=== Records for this exercise ===
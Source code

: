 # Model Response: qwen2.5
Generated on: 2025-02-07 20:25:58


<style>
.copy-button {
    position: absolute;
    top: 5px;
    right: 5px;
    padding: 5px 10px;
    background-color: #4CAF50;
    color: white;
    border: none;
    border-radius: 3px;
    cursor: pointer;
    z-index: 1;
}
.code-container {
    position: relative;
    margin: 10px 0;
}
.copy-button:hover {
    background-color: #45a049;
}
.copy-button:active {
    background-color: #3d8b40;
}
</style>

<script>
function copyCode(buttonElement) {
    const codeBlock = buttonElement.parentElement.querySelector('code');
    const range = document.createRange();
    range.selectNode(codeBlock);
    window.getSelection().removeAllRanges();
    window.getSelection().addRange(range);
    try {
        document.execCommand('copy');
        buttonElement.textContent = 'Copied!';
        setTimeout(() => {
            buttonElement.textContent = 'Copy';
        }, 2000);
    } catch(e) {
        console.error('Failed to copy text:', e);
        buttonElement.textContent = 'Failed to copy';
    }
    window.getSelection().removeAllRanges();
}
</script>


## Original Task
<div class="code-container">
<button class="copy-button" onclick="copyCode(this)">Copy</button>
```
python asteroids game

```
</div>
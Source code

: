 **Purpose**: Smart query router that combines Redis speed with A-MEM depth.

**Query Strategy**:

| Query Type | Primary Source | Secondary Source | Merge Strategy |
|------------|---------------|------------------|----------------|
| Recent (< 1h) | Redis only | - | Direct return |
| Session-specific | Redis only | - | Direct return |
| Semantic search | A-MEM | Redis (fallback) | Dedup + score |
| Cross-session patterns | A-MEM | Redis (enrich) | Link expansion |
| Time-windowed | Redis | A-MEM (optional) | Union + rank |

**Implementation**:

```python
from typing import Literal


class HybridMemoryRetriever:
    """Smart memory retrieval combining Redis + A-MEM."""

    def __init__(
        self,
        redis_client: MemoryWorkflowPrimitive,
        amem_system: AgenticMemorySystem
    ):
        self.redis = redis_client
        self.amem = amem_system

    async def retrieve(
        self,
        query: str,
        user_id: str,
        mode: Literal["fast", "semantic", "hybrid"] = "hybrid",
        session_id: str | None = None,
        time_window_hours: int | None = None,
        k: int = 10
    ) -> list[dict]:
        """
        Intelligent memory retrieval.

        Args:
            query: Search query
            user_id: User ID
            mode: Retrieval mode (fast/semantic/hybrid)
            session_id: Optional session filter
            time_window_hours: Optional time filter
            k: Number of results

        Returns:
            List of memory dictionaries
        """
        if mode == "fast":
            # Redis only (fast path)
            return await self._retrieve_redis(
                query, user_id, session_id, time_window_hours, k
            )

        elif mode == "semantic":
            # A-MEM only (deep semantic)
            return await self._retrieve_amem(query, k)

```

=== How to complete this task ===
Only the lines containing the word "document" should be returned from the data above.

=== Expected output ===
    const range = document.createRange();
        document.execCommand('copy');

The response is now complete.